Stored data
———

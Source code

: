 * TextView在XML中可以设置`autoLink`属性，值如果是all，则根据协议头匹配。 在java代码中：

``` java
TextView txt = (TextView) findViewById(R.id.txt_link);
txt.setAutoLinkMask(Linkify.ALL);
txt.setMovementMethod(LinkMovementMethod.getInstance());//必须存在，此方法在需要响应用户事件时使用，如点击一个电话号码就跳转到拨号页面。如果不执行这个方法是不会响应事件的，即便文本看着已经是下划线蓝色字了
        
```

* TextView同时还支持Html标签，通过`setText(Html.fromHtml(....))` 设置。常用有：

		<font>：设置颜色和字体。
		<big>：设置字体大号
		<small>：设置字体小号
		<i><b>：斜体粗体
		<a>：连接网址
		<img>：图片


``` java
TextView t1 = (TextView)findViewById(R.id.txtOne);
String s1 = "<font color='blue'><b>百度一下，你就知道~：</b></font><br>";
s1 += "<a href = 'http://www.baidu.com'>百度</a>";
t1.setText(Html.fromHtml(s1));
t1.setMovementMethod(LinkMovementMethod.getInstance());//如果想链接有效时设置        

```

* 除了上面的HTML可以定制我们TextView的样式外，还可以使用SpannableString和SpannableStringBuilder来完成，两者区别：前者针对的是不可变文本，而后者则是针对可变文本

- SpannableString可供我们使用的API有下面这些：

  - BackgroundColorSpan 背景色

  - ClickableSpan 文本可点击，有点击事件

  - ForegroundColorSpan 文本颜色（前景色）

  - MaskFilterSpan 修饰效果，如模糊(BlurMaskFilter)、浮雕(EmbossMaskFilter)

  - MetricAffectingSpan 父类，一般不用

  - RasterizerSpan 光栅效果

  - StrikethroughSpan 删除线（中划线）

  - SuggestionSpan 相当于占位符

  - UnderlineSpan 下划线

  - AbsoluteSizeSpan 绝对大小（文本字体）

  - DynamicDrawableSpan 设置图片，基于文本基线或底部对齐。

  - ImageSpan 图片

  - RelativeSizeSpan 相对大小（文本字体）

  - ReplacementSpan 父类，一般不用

———

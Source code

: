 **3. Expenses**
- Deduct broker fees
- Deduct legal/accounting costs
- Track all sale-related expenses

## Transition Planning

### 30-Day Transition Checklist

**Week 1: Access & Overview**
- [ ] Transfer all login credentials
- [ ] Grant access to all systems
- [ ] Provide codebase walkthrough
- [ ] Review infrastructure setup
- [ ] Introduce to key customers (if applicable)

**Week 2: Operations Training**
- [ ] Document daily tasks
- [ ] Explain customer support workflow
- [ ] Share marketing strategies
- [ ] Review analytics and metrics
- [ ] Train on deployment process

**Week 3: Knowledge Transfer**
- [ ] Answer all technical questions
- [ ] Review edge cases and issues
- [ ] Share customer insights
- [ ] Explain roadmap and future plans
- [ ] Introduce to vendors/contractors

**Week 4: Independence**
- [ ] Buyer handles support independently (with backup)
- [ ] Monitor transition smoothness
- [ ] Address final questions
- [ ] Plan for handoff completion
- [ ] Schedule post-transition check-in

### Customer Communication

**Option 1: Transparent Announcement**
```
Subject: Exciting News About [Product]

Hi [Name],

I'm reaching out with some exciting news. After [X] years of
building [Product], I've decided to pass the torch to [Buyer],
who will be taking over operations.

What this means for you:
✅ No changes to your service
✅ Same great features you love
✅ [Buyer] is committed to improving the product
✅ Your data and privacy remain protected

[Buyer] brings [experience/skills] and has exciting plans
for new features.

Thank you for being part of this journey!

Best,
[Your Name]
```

———

WHAT IS EXPECTED
In the data above, which lines have "Week"? Report each of them.

REPLY TO THE EXERCISE
**Week 1: Access & Overview**
**Week 2: Operations Training**
**Week 3: Knowledge Transfer**
**Week 4: Independence**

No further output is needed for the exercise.